Porn-Induced ED

Recently came across an interesting article on Psychology Today about the growing problem of porn-induced erectile dysfunction. While ED is often associated with middle-aged and older men, a “growing number of young, healthy Internet pornography users are complaining of delayed ejaculation, inability to be turned on by real partners, and sluggish erections.”

The problem is physiological not psychological. As with any stimulation you give your brain, at first it gives you a lot of pleasure, but eventually the brain gets used to it, even numb to it. It’s like if you love chocolate ice cream; if you started eating it for breakfast, lunch, and dinner, after a couple of weeks it would stop giving you pleasure, and it might even start disgusting you. Here’s the more scientific explanation:

Recent behavioral addiction research suggests that the loss of libido and performance occur because heavy users are numbing their brain’s normal response to pleasure. Years of overriding the natural limits of libido with intense stimulation desensitize the user’s response to a neurochemical called dopamine.

Dopamine is behind motivation, “wanting” and all addictions. It drives the search for rewards. We get little spurts of it every time we bump into anything potentially rewarding, novel, surprising, or even anxiety-producing.

Animal models have established that both sexual desire and erections arise from dopamine signals. Normally, dopamine-producing nerve cells in the reward circuitry activate the sexual (libido) centers of the hypothalamus, which in turn activate the erection centers in the spinal cord, which send nerve impulses to the genitalia. A steady stream of nerve impulses, which release nitric oxide into the penis and its blood vessels, maintain an erection.

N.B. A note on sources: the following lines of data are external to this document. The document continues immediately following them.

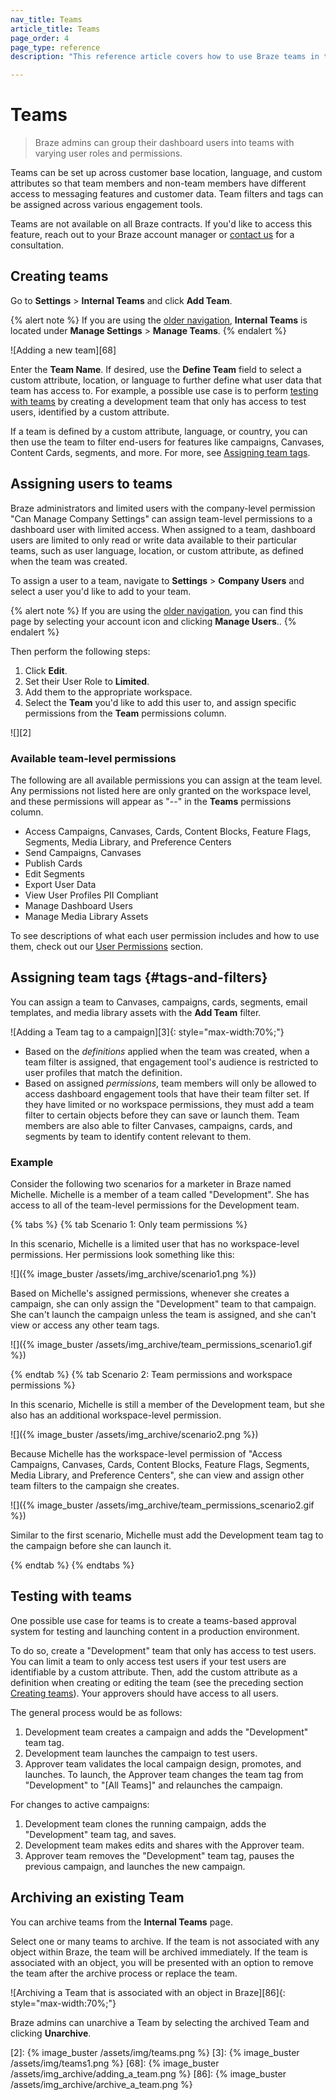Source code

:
```yaml
---
nav_title: Teams
article_title: Teams
page_order: 4
page_type: reference
description: "This reference article covers how to use Braze teams in the dashboard. Here, you can learn how to create teams, assign roles, and assign tags and filters."

---
```


# Teams

> Braze admins can group their dashboard users into teams with varying user roles and permissions.

Teams can be set up across customer base location, language, and custom attributes so that team members and non-team members have different access to messaging features and customer data. Team filters and tags can be assigned across various engagement tools.

Teams are not available on all Braze contracts. If you'd like to access this feature, reach out to your Braze account manager or [contact us](mailto:success@braze.com) for a consultation.

## Creating teams

Go to **Settings** > **Internal Teams** and click <i class="fas fa-plus"></i> **Add Team**.

{% alert note %}
If you are using the [older navigation]({{site.baseurl}}/navigation), **Internal Teams** is located under **Manage Settings** > **Manage Teams**.
{% endalert %}

![Adding a new team][68]

Enter the **Team Name**. If desired, use the **Define Team** field to select a custom attribute, location, or language to further define what user data that team has access to. For example, a possible use case is to perform [testing with teams](#testing-with-teams) by creating a development team that only has access to test users, identified by a custom attribute.

If a team is defined by a custom attribute, language, or country, you can then use the team to filter end-users for features like campaigns, Canvases, Content Cards, segments, and more. For more, see [Assigning team tags](#tags-and-filters).

## Assigning users to teams

Braze administrators and limited users with the company-level permission "Can Manage Company Settings" can assign team-level permissions to a dashboard user with limited access. When assigned to a team, dashboard users are limited to only read or write data available to their particular teams, such as user language, location, or custom attribute, as defined when the team was created.

To assign a user to a team, navigate to **Settings** > **Company Users** and select a user you'd like to add to your team.

{% alert note %}
If you are using the [older navigation]({{site.baseurl}}/navigation), you can find this page by selecting your account icon and clicking **Manage Users**..
{% endalert %}

Then perform the following steps:

1. Click <i class="fa fa-edit"></i> **Edit**.
2. Set their User Role to **Limited**.
3. Add them to the appropriate workspace. 
4. Select the **Team** you'd like to add this user to, and assign specific permissions from the **Team** permissions column.

![][2]

### Available team-level permissions

The following are all available permissions you can assign at the team level. Any permissions not listed here are only granted on the workspace level, and these permissions will appear as "--" in the **Teams** permissions column.

- Access Campaigns, Canvases, Cards, Content Blocks, Feature Flags, Segments, Media Library, and Preference Centers
- Send Campaigns, Canvases
- Publish Cards
- Edit Segments
- Export User Data
- View User Profiles PII Compliant
- Manage Dashboard Users
- Manage Media Library Assets

To see descriptions of what each user permission includes and how to use them, check out our [User Permissions]({{site.baseurl}}/user_guide/administrative/manage_your_braze_users/user_permissions/#editing-user-permissions) section.

## Assigning team tags {#tags-and-filters}

You can assign a team to Canvases, campaigns, cards, segments, email templates, and media library assets with the **Add Team** filter.
 
![Adding a Team tag to a campaign][3]{: style="max-width:70%;"}

- Based on the *definitions* applied when the team was created, when a team filter is assigned, that engagement tool's audience is restricted to user profiles that match the definition.
- Based on assigned *permissions*, team members will only be allowed to access dashboard engagement tools that have their team filter set. If they have limited or no workspace permissions, they must add a team filter to certain objects before they can save or launch them. Team members are also able to filter Canvases, campaigns, cards, and segments by team to identify content relevant to them.

### Example

Consider the following two scenarios for a marketer in Braze named Michelle. Michelle is a member of a team called "Development". She has access to all of the team-level permissions for the Development team.

{% tabs %}
{% tab Scenario 1: Only team permissions %}

In this scenario, Michelle is a limited user that has no workspace-level permissions. Her permissions look something like this:

![]({% image_buster /assets/img_archive/scenario1.png %})

Based on Michelle's assigned permissions, whenever she creates a campaign, she can only assign the "Development" team to that campaign. She can't launch the campaign unless the team is assigned, and she can't view or access any other team tags.

![]({% image_buster /assets/img_archive/team_permissions_scenario1.gif %})

{% endtab %}
{% tab Scenario 2: Team permissions and workspace permissions %}

In this scenario, Michelle is still a member of the Development team, but she also has an additional workspace-level permission.

![]({% image_buster /assets/img_archive/scenario2.png %})

Because Michelle has the workspace-level permission of "Access Campaigns, Canvases, Cards, Content Blocks, Feature Flags, Segments, Media Library, and Preference Centers", she can view and assign other team filters to the campaign she creates.

![]({% image_buster /assets/img_archive/team_permissions_scenario2.gif %})

Similar to the first scenario, Michelle must add the Development team tag to the campaign before she can launch it.

{% endtab %}
{% endtabs %}

## Testing with teams

One possible use case for teams is to create a teams-based approval system for testing and launching content in a production environment.

To do so, create a "Development" team that only has access to test users. You can limit a team to only access test users if your test users are identifiable by a custom attribute. Then, add the custom attribute as a definition when creating or editing the team (see the preceding section [Creating teams](#creating-teams)). Your approvers should have access to all users.

The general process would be as follows:

1. Development team creates a campaign and adds the "Development" team tag.
2. Development team launches the campaign to test users.
3. Approver team validates the local campaign design, promotes, and launches. To launch, the Approver team changes the team tag from "Development" to "[All Teams]" and relaunches the campaign.

For changes to active campaigns:

1. Development team clones the running campaign, adds the "Development" team tag, and saves.
2. Development team makes edits and shares with the Approver team.
3. Approver team removes the "Development" team tag, pauses the previous campaign, and launches the new campaign.

## Archiving an existing Team

You can archive teams from the **Internal Teams** page.

Select one or many teams to archive. If the team is not associated with any object within Braze, the team will be archived immediately. If the team is associated with an object, you will be presented with an option to remove the team after the archive process or replace the team.

![Archiving a Team that is associated with an object in Braze][86]{: style="max-width:70%;"}

Braze admins can unarchive a Team by selecting the archived Team and clicking **Unarchive**.

[2]: {% image_buster /assets/img/teams.png %}
[3]: {% image_buster /assets/img/teams1.png %}
[68]: {% image_buster /assets/img_archive/adding_a_team.png %}
[86]: {% image_buster /assets/img_archive/archive_a_team.png %}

Nitric oxide in turn stimulates the blood vessel dilator cGMP, the on/off switch for engorgement and erection. The more cGMP is available the more durable the erection. So, the pathway from the brain to an erection is:

Reward circuitry (dopamine) > hypothalamus > spinal cord > nerves > penis

Erections start with dopamine and end with cGMP. Sexual enhancement drugs work by inhibiting the breakdown of cGMP, thus allowing it to accumulate in the penis. Yet if the patient’s brain isn’t producing enough signals in the first place, ED drugs will not increase libido or pleasure even if they (sometimes) produce an erection.

In the case of age-related erectile dysfunction, cardiovascular conditions or diabetes, the primary weak link tends to be the nerves, blood vessels, and penis. However, for men with porn-induced erectile dysfunction, the weak link is not the penis, but rather the desensitized dopamine system in the brain.

In the last decade or so, addiction researchers have discovered that too much dopamine stimulation has a paradoxical effect. The brain decreases its ability to respond to dopamine signals (desensitization). This occurs with all addictions, both chemical and natural. In some porn users, the response to dopamine is dropping so low that they can’t achieve an erection without constant hits of dopamine via the Internet.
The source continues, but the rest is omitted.